In the entries that follow, find every line containing "color" and copy it.
Segment Start: DATASET CONTENT
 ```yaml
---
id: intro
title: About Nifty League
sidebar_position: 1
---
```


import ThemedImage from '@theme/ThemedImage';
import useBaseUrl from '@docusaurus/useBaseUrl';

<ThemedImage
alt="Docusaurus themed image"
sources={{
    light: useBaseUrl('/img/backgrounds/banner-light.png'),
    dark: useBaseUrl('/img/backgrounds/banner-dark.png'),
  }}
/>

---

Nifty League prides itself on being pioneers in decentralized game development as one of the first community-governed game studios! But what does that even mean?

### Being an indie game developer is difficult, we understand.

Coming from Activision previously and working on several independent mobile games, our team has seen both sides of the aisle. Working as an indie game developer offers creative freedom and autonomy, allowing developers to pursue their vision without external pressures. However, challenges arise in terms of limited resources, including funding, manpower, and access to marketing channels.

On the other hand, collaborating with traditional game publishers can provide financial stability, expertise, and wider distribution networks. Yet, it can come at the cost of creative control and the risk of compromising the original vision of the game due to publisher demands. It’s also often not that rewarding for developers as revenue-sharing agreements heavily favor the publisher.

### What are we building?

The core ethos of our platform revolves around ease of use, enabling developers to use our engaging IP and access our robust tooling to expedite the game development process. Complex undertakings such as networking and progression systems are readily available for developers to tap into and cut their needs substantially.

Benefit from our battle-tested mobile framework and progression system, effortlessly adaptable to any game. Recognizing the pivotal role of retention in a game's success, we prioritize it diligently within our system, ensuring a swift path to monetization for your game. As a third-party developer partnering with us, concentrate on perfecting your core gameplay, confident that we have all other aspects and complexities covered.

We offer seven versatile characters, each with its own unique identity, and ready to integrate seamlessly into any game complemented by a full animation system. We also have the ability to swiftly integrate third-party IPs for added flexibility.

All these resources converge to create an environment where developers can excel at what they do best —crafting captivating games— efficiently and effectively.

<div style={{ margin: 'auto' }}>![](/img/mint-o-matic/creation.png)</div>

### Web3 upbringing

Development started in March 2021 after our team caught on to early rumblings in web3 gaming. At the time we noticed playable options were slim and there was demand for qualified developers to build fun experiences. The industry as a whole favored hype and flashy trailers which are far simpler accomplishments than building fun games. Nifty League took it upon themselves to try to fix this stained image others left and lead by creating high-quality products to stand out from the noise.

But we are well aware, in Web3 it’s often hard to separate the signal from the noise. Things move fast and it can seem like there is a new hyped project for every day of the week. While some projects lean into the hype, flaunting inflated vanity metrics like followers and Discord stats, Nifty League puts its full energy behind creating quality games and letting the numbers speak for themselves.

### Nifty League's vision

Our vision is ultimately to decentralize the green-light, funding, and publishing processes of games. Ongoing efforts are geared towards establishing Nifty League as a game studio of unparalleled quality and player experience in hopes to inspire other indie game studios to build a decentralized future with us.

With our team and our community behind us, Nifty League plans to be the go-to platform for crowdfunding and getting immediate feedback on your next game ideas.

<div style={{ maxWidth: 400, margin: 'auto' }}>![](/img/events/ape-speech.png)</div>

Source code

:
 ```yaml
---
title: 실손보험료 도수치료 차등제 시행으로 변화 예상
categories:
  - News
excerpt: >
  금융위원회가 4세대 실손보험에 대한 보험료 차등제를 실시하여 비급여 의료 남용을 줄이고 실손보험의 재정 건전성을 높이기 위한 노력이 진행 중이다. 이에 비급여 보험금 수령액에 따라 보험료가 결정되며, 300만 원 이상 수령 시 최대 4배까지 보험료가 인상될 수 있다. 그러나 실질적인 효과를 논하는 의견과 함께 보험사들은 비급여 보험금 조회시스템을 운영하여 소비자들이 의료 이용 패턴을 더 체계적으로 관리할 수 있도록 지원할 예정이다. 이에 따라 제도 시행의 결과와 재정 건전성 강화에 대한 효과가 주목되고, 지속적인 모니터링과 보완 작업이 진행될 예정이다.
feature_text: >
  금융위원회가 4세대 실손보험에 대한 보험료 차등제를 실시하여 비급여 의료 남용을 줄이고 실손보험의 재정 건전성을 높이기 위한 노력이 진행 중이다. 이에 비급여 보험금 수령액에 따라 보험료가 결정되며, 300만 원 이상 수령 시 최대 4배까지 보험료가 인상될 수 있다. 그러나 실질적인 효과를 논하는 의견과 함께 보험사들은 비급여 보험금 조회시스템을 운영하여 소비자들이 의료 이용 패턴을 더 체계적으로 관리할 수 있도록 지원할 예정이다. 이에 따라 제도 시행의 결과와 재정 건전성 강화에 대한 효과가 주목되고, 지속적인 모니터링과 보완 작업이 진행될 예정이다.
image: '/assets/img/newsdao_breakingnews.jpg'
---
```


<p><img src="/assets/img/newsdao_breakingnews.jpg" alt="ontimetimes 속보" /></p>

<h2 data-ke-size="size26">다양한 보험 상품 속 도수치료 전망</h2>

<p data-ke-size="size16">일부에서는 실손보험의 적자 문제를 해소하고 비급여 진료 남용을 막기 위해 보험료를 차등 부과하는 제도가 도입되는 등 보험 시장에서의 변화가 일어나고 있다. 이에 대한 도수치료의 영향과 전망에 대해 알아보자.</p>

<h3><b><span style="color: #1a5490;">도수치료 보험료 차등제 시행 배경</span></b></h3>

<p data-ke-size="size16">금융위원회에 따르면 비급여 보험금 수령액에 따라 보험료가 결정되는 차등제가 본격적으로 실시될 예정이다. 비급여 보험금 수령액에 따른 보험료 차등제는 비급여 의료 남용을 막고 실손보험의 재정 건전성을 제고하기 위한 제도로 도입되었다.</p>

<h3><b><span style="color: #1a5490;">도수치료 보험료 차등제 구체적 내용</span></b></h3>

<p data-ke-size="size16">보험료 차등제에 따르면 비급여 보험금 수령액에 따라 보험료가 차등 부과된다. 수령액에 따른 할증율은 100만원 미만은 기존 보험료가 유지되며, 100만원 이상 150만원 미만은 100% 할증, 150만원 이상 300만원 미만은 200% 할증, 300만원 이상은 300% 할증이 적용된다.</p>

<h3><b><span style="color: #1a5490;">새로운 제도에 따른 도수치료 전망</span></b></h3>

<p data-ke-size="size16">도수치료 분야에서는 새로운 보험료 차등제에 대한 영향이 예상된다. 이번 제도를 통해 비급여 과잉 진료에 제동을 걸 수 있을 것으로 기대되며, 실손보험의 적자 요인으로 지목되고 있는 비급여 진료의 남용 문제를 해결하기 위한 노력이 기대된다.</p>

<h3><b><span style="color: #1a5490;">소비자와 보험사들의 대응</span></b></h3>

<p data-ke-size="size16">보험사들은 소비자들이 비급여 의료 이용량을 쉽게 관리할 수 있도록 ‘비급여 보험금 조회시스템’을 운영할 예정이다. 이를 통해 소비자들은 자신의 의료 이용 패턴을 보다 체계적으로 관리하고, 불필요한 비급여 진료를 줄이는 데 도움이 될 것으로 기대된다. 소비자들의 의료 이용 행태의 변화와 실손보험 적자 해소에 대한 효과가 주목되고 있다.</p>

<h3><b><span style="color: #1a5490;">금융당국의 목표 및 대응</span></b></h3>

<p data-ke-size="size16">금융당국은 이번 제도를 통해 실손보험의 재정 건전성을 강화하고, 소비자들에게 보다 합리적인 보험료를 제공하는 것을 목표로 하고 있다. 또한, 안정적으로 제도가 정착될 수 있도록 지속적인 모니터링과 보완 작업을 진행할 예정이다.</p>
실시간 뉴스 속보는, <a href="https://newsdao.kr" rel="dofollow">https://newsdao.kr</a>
Segment End: DATASET CONTENT
WRITTEN ANSWER:
<h3><b><span style="color: #1a5490;">도수치료 보험료 차등제 시행 배경</span></b></h3>
<h3><b><span style="color: #1a5490;">도수치료 보험료 차등제 구체적 내용</span></b></h3>
<h3><b><span style="color: #1a5490;">새로운 제도에 따른 도수치료 전망</span></b></h3>
<h3><b><span style="color: #1a5490;">소비자와 보험사들의 대응</span></b></h3>
<h3><b><span style="color: #1a5490;">금융당국의 목표 및 대응</span></b></h3>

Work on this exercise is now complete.